> **DESCRIPTION OF THE TASK**: Please copy out each line of the listing that contains the word "then".

__________________________________________________

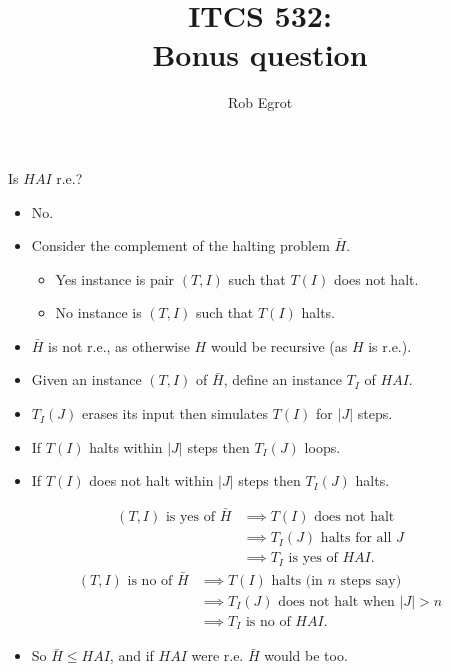 \documentclass[handout]{beamer}
\title{ITCS 532:\\ Bonus question}
\date{}
\author{Rob Egrot}
\begin{document}
\begin{frame}
\titlepage
\end{frame}

\begin{frame}
Is $HAI$ r.e.?
\vspace{1cm}
\begin{itemize}
\item No.
\end{itemize}
\end{frame}

\begin{frame}
\begin{itemize}
\item Consider the complement of the halting problem $\bar{H}$.
\begin{itemize}
\item Yes instance is pair $(T,I)$ such that $T(I)$ does not halt.
\item No instance is $(T,I)$ such that $T(I)$ halts.
\end{itemize}
\vspace{1cm}
\item $\bar{H}$ is not r.e., as otherwise $H$ would be recursive (as $H$ is r.e.).
\end{itemize}
\end{frame}

\begin{frame}
\begin{itemize}
\item Given an instance $(T,I)$ of $\bar{H}$, define an instance $T_I$ of $HAI$.
\item $T_I(J)$ erases its input then simulates $T(I)$ for $|J|$ steps.
\item If $T(I)$ halts within $|J|$ steps then $T_I(J)$ loops.
\item If $T(I)$ does not halt within $|J|$ steps then $T_I(J)$ halts.
\end{itemize}
\begin{align*}(T,I) \text{ is yes of $\bar{H}$} &\implies T(I) \text{ does not halt}\\ &\implies T_I(J) \text{ halts for all } J \\&\implies T_I \text{ is yes of $HAI$.}\end{align*}
\begin{align*}(T,I) \text{ is no of $\bar{H}$} &\implies T(I) \text{ halts (in $n$ steps say)}\\
&\implies T_I(J) \text{ does not halt when } |J|>n\\
&\implies T_I \text{ is no of $HAI$}.\end{align*}
\begin{itemize}
\item So $\bar{H}\leq HAI$, and if $HAI$ were r.e. $\bar{H}$ would be too.
\end{itemize}
\end{frame}
\end{document}
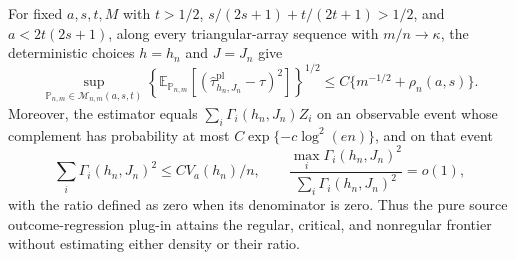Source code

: For fixed \(a,s,t,M\) with \(t>1/2\), \(s/(2s+1)+t/(2t+1)>1/2\), and \(a<2t(2s+1)\), along every triangular-array sequence with \(m/n\to\kappa\), the deterministic choices \(h=h_n\) and \(J=J_n\) give
\[
\sup_{\mathbb P_{n,m}\in\mathcal M_{n,m}(a,s,t)}
\left\{\mathbb E_{\mathbb P_{n,m}}[(\widehat\tau^{\mathrm{pl}}_{h_n,J_n}-\tau)^2]\right\}^{1/2}
\le C\{m^{-1/2}+\rho_n(a,s)\}.
\]
Moreover, the estimator equals \(\sum_i\Gamma_i(h_n,J_n)Z_i\) on an observable event whose complement has probability at most \(C\exp\{-c\log^2(en)\}\), and on that event
\[
\sum_i\Gamma_i(h_n,J_n)^2\le C V_a(h_n)/n,
\qquad
\frac{\max_i\Gamma_i(h_n,J_n)^2}{\sum_i\Gamma_i(h_n,J_n)^2}=o(1),
\]
with the ratio defined as zero when its denominator is zero. Thus the pure source outcome-regression plug-in attains the regular, critical, and nonregular frontier without estimating either density or their ratio.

__________________________________________________

> **THE ANSWER**:
\item $T_I(J)$ erases its input then simulates $T(I)$ for $|J|$ steps.
\item If $T(I)$ halts within $|J|$ steps then $T_I(J)$ loops.
\item If $T(I)$ does not halt within $|J|$ steps then $T_I(J)$ halts.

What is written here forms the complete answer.